:: Excerpted data ::

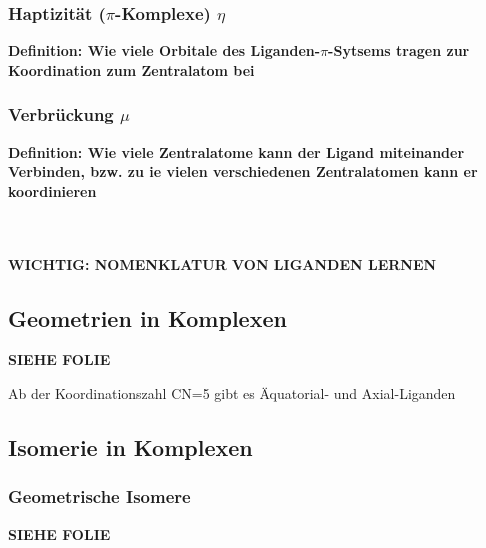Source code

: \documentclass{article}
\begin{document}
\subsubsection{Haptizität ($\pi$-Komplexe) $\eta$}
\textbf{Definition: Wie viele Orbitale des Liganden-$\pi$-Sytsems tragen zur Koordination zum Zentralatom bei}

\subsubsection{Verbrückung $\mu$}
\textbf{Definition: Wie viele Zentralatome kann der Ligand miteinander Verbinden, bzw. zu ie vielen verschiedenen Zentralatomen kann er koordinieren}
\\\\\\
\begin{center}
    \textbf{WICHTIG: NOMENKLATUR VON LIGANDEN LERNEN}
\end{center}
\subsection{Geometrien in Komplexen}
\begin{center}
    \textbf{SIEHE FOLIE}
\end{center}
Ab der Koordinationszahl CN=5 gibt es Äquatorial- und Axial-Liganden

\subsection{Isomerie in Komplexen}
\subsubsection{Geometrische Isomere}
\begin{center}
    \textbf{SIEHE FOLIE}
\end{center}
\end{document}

:::
:: Excerpted data ::

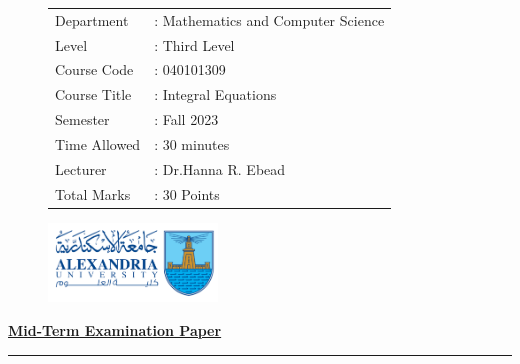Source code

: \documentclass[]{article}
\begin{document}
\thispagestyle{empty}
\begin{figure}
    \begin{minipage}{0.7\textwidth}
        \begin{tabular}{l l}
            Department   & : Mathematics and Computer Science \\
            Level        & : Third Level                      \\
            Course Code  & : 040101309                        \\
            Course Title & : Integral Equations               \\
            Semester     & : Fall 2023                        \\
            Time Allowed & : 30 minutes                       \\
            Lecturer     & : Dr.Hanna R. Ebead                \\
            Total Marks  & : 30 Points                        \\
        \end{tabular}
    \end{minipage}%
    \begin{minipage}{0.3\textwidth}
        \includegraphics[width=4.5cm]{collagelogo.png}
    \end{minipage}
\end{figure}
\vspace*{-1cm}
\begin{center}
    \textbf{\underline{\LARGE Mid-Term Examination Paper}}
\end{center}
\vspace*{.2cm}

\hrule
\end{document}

:::
:: Excerpted data ::

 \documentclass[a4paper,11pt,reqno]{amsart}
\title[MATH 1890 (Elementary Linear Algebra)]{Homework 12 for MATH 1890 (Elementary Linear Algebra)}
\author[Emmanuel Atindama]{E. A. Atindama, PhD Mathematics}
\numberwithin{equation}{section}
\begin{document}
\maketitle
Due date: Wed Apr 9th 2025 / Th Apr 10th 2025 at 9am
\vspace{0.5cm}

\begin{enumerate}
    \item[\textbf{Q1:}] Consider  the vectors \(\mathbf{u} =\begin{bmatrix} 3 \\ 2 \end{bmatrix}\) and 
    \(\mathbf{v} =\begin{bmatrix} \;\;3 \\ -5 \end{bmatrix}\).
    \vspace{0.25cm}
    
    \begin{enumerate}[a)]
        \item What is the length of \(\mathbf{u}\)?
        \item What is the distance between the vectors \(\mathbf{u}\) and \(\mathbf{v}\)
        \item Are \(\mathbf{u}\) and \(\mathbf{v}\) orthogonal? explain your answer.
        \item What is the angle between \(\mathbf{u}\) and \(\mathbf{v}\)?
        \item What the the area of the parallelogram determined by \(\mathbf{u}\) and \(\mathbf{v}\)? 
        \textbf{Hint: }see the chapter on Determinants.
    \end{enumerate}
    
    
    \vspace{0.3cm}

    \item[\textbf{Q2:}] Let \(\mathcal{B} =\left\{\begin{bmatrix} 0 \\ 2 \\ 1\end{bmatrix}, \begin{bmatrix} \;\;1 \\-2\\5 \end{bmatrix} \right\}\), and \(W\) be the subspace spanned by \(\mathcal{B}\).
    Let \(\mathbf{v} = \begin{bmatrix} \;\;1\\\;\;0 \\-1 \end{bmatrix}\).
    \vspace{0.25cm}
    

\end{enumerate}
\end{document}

:::

What the task asks:
Some lines contain the word "Definition". Pull each one out of the listing.

Answer box:
\textbf{Definition: Wie viele Orbitale des Liganden-$\pi$-Sytsems tragen zur Koordination zum Zentralatom bei}
\textbf{Definition: Wie viele Zentralatome kann der Ligand miteinander Verbinden, bzw. zu ie vielen verschiedenen Zentralatomen kann er koordinieren}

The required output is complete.